Source material =
Segment Open

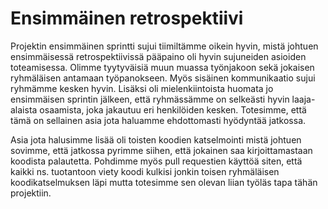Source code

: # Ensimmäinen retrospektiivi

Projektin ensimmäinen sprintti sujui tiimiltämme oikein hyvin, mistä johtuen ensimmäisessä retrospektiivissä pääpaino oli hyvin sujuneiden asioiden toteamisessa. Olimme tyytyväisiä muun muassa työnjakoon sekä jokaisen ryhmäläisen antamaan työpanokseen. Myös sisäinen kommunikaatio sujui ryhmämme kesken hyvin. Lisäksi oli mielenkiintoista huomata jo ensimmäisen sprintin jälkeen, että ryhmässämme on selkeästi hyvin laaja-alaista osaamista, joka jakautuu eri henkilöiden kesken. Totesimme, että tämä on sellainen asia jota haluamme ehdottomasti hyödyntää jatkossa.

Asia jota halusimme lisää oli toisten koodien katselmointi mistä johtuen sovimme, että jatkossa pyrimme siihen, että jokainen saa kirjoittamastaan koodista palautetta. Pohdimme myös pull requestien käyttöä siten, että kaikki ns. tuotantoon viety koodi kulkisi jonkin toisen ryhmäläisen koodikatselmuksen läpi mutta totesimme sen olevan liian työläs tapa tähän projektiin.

Segment Closed
Segment Open

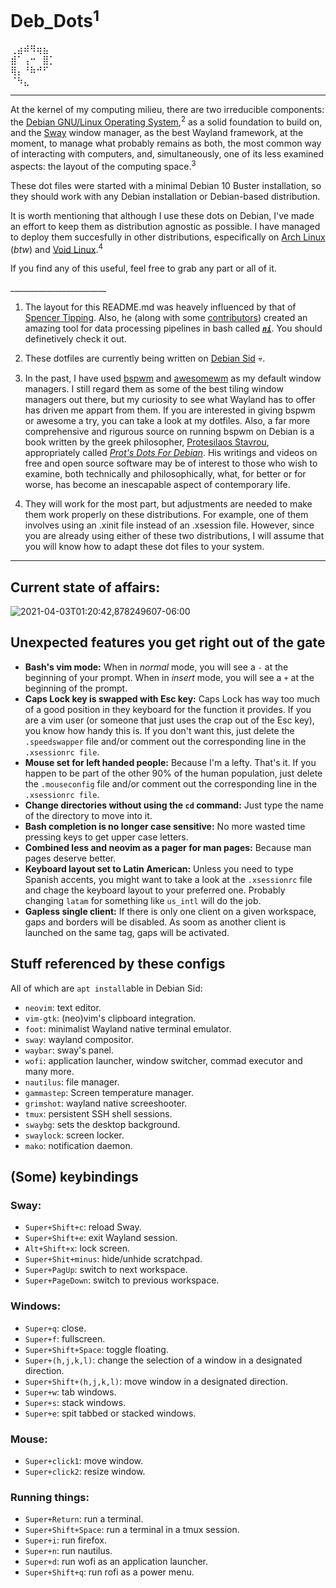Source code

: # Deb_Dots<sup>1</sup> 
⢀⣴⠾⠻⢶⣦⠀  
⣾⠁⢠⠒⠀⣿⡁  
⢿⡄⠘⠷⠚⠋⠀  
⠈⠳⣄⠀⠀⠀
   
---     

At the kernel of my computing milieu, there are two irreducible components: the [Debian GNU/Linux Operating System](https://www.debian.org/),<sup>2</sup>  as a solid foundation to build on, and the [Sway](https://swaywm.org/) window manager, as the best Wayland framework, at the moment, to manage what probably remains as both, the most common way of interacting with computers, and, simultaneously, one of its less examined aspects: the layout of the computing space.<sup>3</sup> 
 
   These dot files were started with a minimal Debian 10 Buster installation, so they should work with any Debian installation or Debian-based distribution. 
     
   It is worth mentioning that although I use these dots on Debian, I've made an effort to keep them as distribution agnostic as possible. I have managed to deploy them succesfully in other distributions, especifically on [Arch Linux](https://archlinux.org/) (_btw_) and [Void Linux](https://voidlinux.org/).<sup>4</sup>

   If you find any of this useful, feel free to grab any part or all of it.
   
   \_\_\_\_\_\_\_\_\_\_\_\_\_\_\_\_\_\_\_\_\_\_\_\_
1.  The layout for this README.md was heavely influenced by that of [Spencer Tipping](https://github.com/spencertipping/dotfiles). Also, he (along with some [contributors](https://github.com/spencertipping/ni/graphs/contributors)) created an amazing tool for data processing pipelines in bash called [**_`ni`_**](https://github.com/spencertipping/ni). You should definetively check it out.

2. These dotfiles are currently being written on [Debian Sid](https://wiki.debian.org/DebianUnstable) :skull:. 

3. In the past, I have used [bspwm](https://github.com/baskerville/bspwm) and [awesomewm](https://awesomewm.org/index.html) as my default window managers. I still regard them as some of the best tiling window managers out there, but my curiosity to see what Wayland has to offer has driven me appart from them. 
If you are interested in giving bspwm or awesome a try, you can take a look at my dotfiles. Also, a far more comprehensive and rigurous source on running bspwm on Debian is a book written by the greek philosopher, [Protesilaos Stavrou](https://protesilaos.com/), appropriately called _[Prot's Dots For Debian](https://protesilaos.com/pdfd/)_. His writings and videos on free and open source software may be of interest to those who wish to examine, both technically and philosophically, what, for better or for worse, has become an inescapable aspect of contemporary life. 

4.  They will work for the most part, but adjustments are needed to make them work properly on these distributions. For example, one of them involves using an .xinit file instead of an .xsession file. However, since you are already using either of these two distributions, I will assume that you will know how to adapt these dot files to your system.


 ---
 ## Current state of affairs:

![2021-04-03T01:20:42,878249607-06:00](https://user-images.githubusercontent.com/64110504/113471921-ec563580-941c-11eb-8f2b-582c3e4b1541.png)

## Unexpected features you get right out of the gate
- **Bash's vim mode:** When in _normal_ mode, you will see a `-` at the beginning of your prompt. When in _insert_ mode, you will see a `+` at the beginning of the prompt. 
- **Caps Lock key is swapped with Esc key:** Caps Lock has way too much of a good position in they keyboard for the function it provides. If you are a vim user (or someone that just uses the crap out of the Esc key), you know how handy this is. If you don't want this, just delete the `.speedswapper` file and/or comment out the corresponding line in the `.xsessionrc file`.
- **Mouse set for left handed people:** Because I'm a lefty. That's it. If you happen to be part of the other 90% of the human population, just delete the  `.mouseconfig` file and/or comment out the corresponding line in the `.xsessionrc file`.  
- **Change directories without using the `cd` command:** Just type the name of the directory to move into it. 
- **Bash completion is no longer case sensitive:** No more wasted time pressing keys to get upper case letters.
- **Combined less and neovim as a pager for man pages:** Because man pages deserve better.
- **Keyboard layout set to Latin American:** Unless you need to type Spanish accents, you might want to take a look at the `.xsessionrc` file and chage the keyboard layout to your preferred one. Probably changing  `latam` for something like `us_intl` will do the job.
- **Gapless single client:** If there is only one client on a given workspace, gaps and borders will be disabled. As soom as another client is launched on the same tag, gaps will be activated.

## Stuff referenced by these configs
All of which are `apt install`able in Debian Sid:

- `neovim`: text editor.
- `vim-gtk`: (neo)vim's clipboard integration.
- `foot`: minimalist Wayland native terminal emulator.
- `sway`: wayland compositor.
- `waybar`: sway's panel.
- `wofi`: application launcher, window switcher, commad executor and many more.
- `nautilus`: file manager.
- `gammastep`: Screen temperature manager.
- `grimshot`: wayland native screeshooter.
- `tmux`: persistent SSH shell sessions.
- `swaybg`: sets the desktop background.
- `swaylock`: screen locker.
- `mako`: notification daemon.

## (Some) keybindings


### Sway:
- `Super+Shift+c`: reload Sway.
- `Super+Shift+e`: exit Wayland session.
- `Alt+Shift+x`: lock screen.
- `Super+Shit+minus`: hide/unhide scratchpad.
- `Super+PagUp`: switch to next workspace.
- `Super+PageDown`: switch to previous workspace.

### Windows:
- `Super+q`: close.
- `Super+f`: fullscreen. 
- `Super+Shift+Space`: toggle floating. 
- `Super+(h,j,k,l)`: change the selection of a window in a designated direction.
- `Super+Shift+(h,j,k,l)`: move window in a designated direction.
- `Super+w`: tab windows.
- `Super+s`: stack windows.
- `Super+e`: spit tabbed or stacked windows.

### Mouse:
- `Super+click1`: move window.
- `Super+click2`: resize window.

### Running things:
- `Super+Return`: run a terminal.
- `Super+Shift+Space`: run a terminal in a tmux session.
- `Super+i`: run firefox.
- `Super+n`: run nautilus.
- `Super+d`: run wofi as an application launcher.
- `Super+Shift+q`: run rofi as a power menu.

Segment Closed

Your objective = Copy out each line of the data above, exactly, if it lies between the line holding "check it out." and the line holding "2. These dotfiles", inclusive; copy no other line.

Task answer =
1.  The layout for this README.md was heavely influenced by that of [Spencer Tipping](https://github.com/spencertipping/dotfiles). Also, he (along with some [contributors](https://github.com/spencertipping/ni/graphs/contributors)) created an amazing tool for data processing pipelines in bash called [**_`ni`_**](https://github.com/spencertipping/ni). You should definetively check it out.

2. These dotfiles are currently being written on [Debian Sid](https://wiki.debian.org/DebianUnstable) :skull:. 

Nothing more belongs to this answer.